2016: Ego vs. Idea
Hillary Clinton’s campaign is what happened at my small, private company when it was bought out by a global corporation.
The private company I worked for celebrated individual responsibility, with the mission statement: see how far ideas can take you.
It was a world that understood that the best idea can come from anyone, anywhere. It didn’t matter your title or position or salary or ranking in the bonus structure: if your idea was best, it won. On its own merit. Not yours.
When we were bought out, everything rapidly changed. Everyone at the top was replaced by people famous in their own worlds. The rest of us stuck it out or bailed. I stuck it out.
From a place that promoted ideas, the company became a place that promoted personalities — or, more specifically, names. If your idea won, it was because it was yours, not because of its merit.
From #imwithher to #lovetrumpshate, Secretary Clinton’s campaign was a place that rewarded ego, not idea.
When you’re a name going up against a name, you better have some damn good ideas.
Instead of ideas, Clinton went with insults and threats. Instead of engaging voters, Clinton hosted expensive and fancy fundraisers.
Don’t get me wrong — I give a shit about what people like Katy Perry think. I even get to hear it on the local radio station behind the conversation about harvest and hunting spots old men are holding at the Greek restaurant on weekdays before 8 am.

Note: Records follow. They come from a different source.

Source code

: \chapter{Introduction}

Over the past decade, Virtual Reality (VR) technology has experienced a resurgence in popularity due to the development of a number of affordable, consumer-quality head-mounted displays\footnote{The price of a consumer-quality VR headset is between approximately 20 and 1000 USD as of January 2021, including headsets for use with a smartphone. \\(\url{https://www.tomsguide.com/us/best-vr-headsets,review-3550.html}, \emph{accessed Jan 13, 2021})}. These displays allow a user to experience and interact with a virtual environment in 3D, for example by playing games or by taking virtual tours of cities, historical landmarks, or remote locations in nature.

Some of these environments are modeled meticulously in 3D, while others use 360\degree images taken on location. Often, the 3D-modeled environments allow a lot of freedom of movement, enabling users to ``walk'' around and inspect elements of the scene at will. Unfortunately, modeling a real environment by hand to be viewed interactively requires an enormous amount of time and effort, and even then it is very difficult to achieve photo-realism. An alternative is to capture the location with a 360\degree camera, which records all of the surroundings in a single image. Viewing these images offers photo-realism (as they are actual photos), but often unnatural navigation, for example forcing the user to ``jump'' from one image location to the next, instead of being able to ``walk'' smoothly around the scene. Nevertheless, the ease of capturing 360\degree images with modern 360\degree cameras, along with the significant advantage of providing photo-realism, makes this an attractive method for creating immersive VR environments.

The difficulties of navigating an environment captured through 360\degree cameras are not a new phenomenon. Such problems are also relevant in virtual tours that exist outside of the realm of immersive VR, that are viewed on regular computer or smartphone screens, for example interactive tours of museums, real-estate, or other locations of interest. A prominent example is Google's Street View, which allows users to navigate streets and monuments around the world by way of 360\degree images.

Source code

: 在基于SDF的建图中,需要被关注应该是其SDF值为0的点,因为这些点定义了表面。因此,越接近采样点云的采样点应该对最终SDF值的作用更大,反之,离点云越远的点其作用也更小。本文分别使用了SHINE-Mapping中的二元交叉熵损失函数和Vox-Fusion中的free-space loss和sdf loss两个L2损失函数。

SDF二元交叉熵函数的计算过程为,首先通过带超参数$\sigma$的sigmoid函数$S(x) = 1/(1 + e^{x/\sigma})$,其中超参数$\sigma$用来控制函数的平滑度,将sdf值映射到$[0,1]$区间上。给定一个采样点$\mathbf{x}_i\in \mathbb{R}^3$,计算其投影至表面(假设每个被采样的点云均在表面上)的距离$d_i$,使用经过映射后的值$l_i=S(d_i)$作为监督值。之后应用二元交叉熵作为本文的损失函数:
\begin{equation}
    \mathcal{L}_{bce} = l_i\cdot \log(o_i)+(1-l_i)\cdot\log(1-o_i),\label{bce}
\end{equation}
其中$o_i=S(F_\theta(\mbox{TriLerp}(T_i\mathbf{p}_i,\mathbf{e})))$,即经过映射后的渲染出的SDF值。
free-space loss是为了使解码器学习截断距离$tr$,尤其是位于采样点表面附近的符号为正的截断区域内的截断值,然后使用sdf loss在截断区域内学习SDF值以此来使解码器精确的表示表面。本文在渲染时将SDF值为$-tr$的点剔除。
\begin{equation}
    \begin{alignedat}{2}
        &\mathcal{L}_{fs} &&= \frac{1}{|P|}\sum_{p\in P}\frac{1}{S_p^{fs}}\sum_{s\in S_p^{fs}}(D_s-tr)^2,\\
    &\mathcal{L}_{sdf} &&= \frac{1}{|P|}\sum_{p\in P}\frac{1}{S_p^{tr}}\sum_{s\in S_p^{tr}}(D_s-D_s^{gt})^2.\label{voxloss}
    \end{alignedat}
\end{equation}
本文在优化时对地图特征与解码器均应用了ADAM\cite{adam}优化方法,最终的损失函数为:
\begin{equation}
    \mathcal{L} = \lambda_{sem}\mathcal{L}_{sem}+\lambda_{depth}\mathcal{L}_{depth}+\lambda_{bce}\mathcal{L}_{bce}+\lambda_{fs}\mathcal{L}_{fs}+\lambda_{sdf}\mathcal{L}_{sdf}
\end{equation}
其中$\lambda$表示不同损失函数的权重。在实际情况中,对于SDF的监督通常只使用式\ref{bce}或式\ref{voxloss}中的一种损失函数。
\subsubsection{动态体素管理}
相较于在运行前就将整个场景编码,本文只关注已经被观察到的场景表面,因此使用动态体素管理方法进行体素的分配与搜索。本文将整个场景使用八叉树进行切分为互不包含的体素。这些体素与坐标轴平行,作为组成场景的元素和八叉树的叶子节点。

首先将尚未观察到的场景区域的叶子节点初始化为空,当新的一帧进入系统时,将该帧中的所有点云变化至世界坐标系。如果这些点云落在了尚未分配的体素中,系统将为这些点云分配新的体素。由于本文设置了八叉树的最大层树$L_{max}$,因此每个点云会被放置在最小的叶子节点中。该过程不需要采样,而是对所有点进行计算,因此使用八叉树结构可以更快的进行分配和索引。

Did this election decide whether The Boss is still the working class hero for the people in little pink houses (Johnny Cougar is my forever working class hero)?
Running on the merits of your name is a little more difficult when a large percentage of Americans think your name means failure. Certainly this argument can be made against both candidates, but President-elect Trump ran on ideas.
If soon-to-be President Trump ran on only one idea, it was America First.
What was Hillary’s answer? Stronger Together.
If we’re going to pretend that she ran on that idea, then she did a terrible job convincing voters that America would be made stronger by anything other than globalism.
I would argue she didn’t try. Because she didn’t have to. Because 8 years of President Obama had turned the US into a global corporation — one that she is not even uniquely qualified to lead by my description above.
I am still at the global corporation, but have since moved to a team that values what I’d taken for granted at the private company: integrity.
In this election, ideas fought (no thanks to Secretary Clinton’s campaign of backrubs and gloating) and America won.
The American Dream is rooted in individualism: that you can make for yourself a life that you can be proud of. Americans do that through work. Not ego.